Theme Malignant neoplasms after renal transplantation
Title Malignant tumors in dialysis patients : living wills and discontinuation of dialysis
Author Kazuyoshi Okada Division of Nephrology and Endocrinology, Department of Medicine, Nihon Univeisity School of Medicine
[ Summary ] For terminally ill patients with malignant tumors, it is important that they be fully cared for to provide the treatment and medical care which the patients really wish for while preserving their human dignity. In Japan, advance directives for death with dignity are illegal.

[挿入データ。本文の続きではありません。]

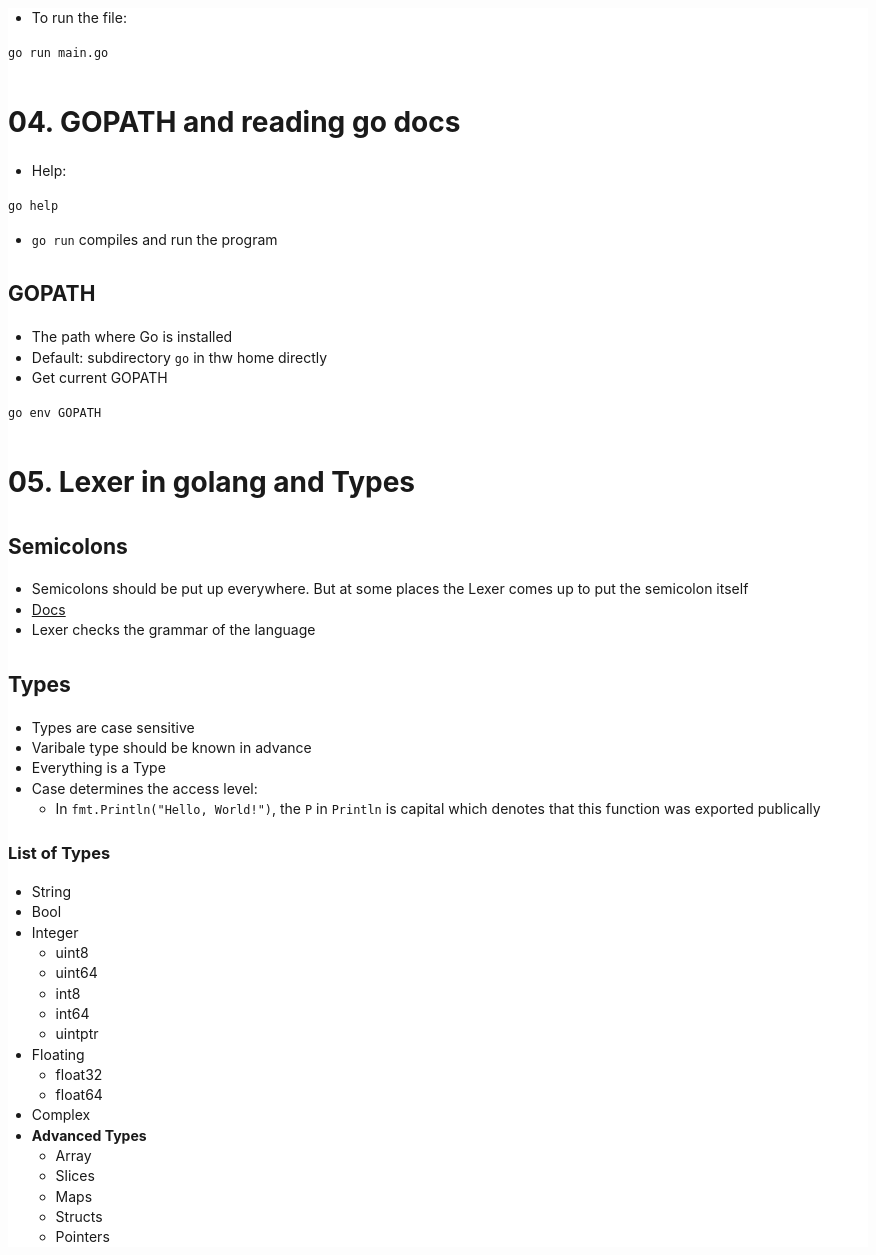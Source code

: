 - To run the file:

```sh
go run main.go
```

# 04. GOPATH and reading go docs

- Help:

```sh
go help
```

- `go run` compiles and run the program

## GOPATH

- The path where Go is installed
- Default: subdirectory `go` in thw home directly
- Get current GOPATH

```sh
go env GOPATH
```

# 05. Lexer in golang and Types

## Semicolons

- Semicolons should be put up everywhere. But at some places the Lexer comes up to put the semicolon itself
- [Docs](https://go.dev/ref/spec#Lexical_elements)
- Lexer checks the grammar of the language

## Types

- Types are case sensitive
- Varibale type should be known in advance
- Everything is a Type
- Case determines the access level:
  - In `fmt.Println("Hello, World!")`, the `P` in `Println` is capital which denotes that this function was exported publically

### List of Types

- String
- Bool
- Integer
  - uint8
  - uint64
  - int8
  - int64
  - uintptr
- Floating
  - float32
  - float64
- Complex
- **Advanced Types**
  - Array
  - Slices
  - Maps
  - Structs
  - Pointers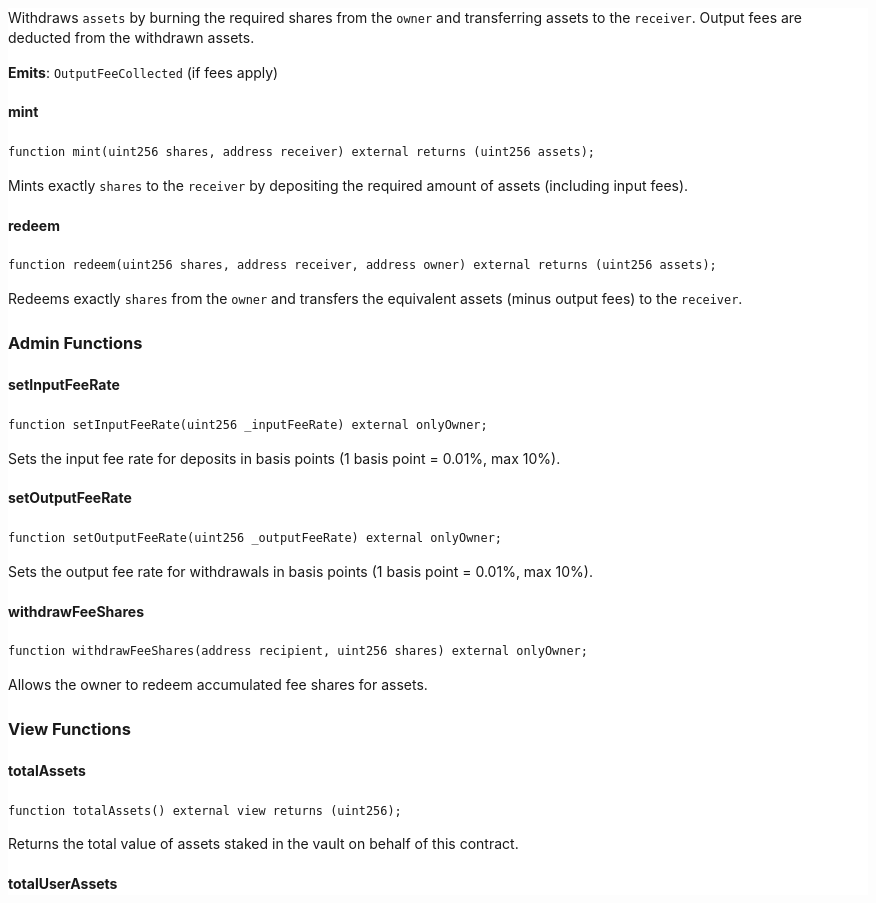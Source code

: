 Withdraws `assets` by burning the required shares from the `owner` and transferring assets to the `receiver`. Output fees are deducted from the withdrawn assets.

**Emits**: `OutputFeeCollected` (if fees apply)

#### mint

```solidity
function mint(uint256 shares, address receiver) external returns (uint256 assets);
```

Mints exactly `shares` to the `receiver` by depositing the required amount of assets (including input fees).

#### redeem

```solidity
function redeem(uint256 shares, address receiver, address owner) external returns (uint256 assets);
```

Redeems exactly `shares` from the `owner` and transfers the equivalent assets (minus output fees) to the `receiver`.

### Admin Functions

#### setInputFeeRate

```solidity
function setInputFeeRate(uint256 _inputFeeRate) external onlyOwner;
```

Sets the input fee rate for deposits in basis points (1 basis point = 0.01%, max 10%).

#### setOutputFeeRate

```solidity
function setOutputFeeRate(uint256 _outputFeeRate) external onlyOwner;
```

Sets the output fee rate for withdrawals in basis points (1 basis point = 0.01%, max 10%).

#### withdrawFeeShares

```solidity
function withdrawFeeShares(address recipient, uint256 shares) external onlyOwner;
```

Allows the owner to redeem accumulated fee shares for assets.

### View Functions

#### totalAssets

```solidity
function totalAssets() external view returns (uint256);
```

Returns the total value of assets staked in the vault on behalf of this contract.

#### totalUserAssets
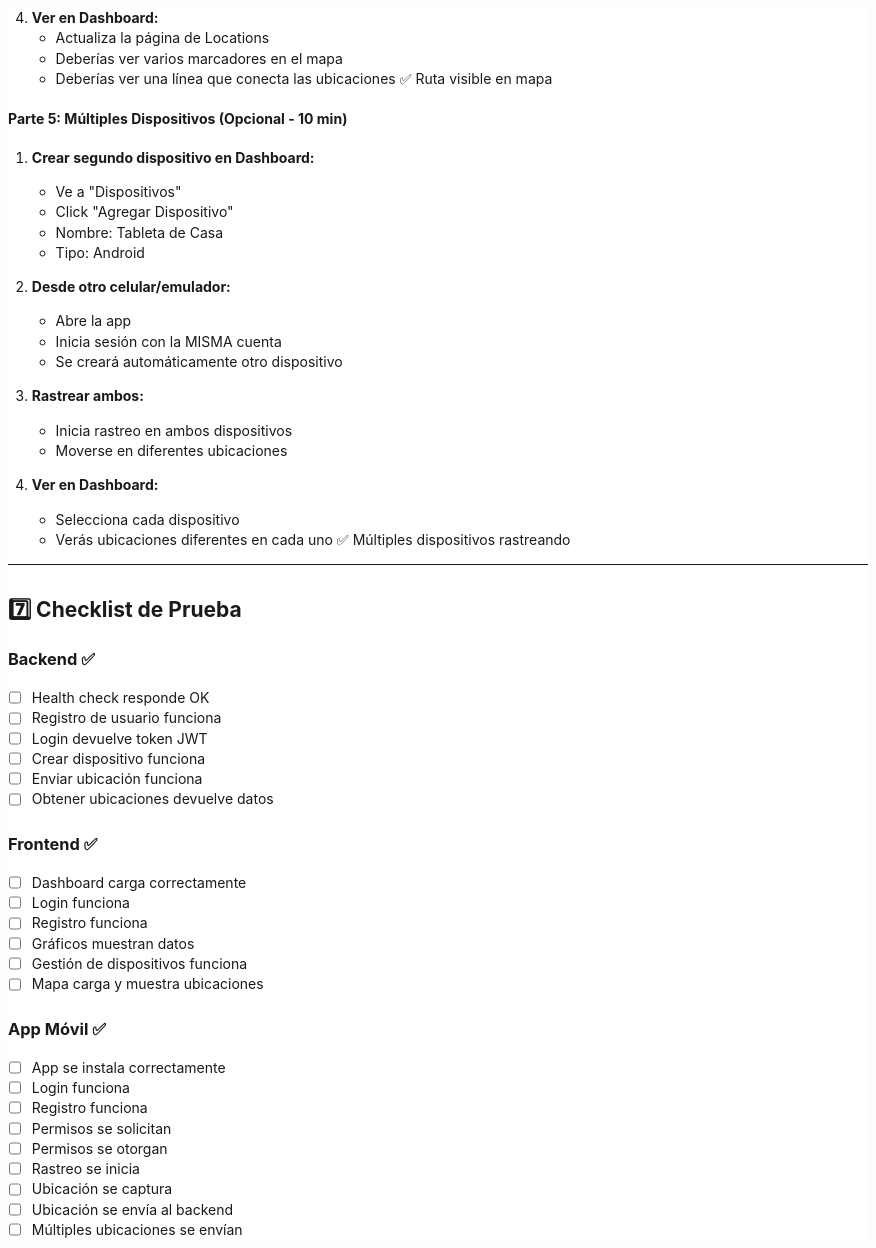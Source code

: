 4. **Ver en Dashboard:**
   - Actualiza la página de Locations
   - Deberías ver varios marcadores en el mapa
   - Deberías ver una línea que conecta las ubicaciones
   ✅ Ruta visible en mapa

#### Parte 5: Múltiples Dispositivos (Opcional - 10 min)

1. **Crear segundo dispositivo en Dashboard:**
   - Ve a "Dispositivos"
   - Click "Agregar Dispositivo"
   - Nombre: Tableta de Casa
   - Tipo: Android

2. **Desde otro celular/emulador:**
   - Abre la app
   - Inicia sesión con la MISMA cuenta
   - Se creará automáticamente otro dispositivo

3. **Rastrear ambos:**
   - Inicia rastreo en ambos dispositivos
   - Moverse en diferentes ubicaciones

4. **Ver en Dashboard:**
   - Selecciona cada dispositivo
   - Verás ubicaciones diferentes en cada uno
   ✅ Múltiples dispositivos rastreando

---

## 7️⃣ Checklist de Prueba

### Backend ✅
- [ ] Health check responde OK
- [ ] Registro de usuario funciona
- [ ] Login devuelve token JWT
- [ ] Crear dispositivo funciona
- [ ] Enviar ubicación funciona
- [ ] Obtener ubicaciones devuelve datos

### Frontend ✅
- [ ] Dashboard carga correctamente
- [ ] Login funciona
- [ ] Registro funciona
- [ ] Gráficos muestran datos
- [ ] Gestión de dispositivos funciona
- [ ] Mapa carga y muestra ubicaciones

### App Móvil ✅
- [ ] App se instala correctamente
- [ ] Login funciona
- [ ] Registro funciona
- [ ] Permisos se solicitan
- [ ] Permisos se otorgan
- [ ] Rastreo se inicia
- [ ] Ubicación se captura
- [ ] Ubicación se envía al backend
- [ ] Múltiples ubicaciones se envían
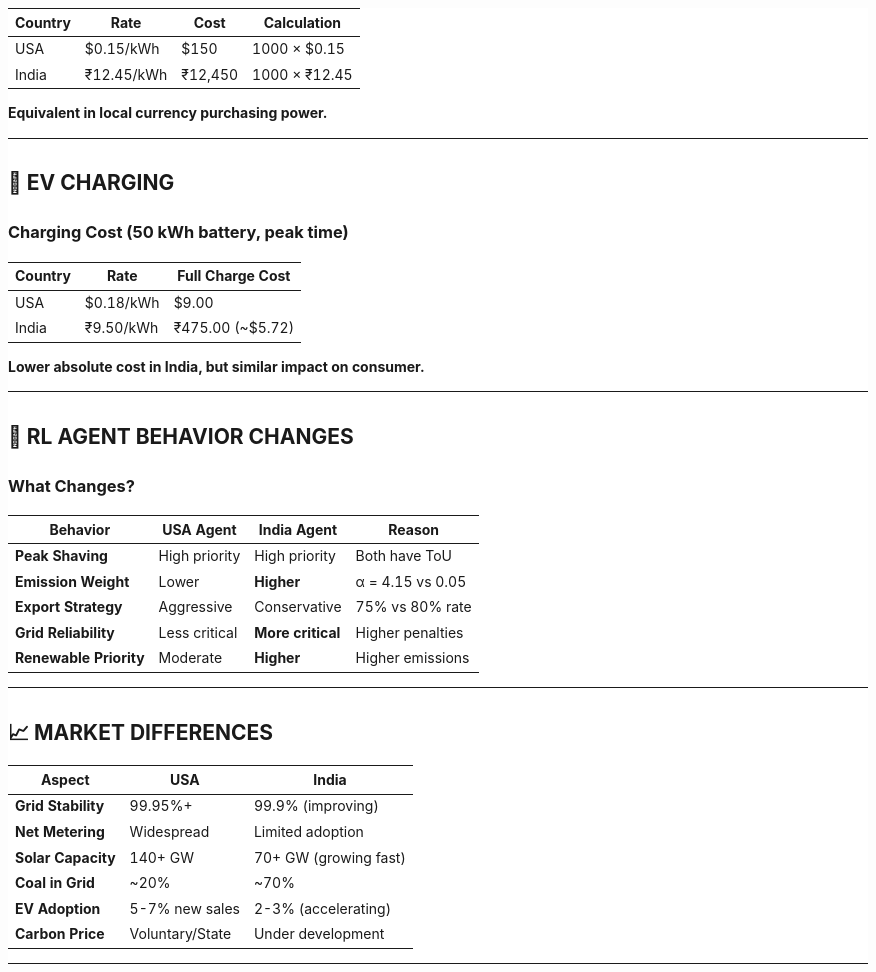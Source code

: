 | Country | Rate | Cost | Calculation |
|---------|------|------|-------------|
| USA | $0.15/kWh | $150 | 1000 × $0.15 |
| India | ₹12.45/kWh | ₹12,450 | 1000 × ₹12.45 |

**Equivalent in local currency purchasing power.**

---

## 🚗 EV CHARGING

### Charging Cost (50 kWh battery, peak time)

| Country | Rate | Full Charge Cost |
|---------|------|-----------------|
| USA | $0.18/kWh | $9.00 |
| India | ₹9.50/kWh | ₹475.00 (~$5.72) |

**Lower absolute cost in India, but similar impact on consumer.**

---

## 🎯 RL AGENT BEHAVIOR CHANGES

### What Changes?

| Behavior | USA Agent | India Agent | Reason |
|----------|-----------|-------------|---------|
| **Peak Shaving** | High priority | High priority | Both have ToU |
| **Emission Weight** | Lower | **Higher** | α = 4.15 vs 0.05 |
| **Export Strategy** | Aggressive | Conservative | 75% vs 80% rate |
| **Grid Reliability** | Less critical | **More critical** | Higher penalties |
| **Renewable Priority** | Moderate | **Higher** | Higher emissions |

---

## 📈 MARKET DIFFERENCES

| Aspect | USA | India |
|--------|-----|-------|
| **Grid Stability** | 99.95%+ | 99.9% (improving) |
| **Net Metering** | Widespread | Limited adoption |
| **Solar Capacity** | 140+ GW | 70+ GW (growing fast) |
| **Coal in Grid** | ~20% | ~70% |
| **EV Adoption** | 5-7% new sales | 2-3% (accelerating) |
| **Carbon Price** | Voluntary/State | Under development |

---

Therefore, if a terminal patient with complications from malignant tumors who is receiving maintenance dialysis should request to discontinue dialysis, the patient's decision to stop dialysis must be made on the basis the patient's own choice, understanding all information and being ready to accept death. This wish should be respected to the utmost, unless it harms others. Additionally, if no other way is available after all efforts are taken, the physician should allow discontinuation of dialysis with the families's consent. Physicians are obligated to serve patients by providing medical treatment and care with full understanding of how and what the patient and his or her family members feel, allowing the patient to accept the end of their life and providing a good death.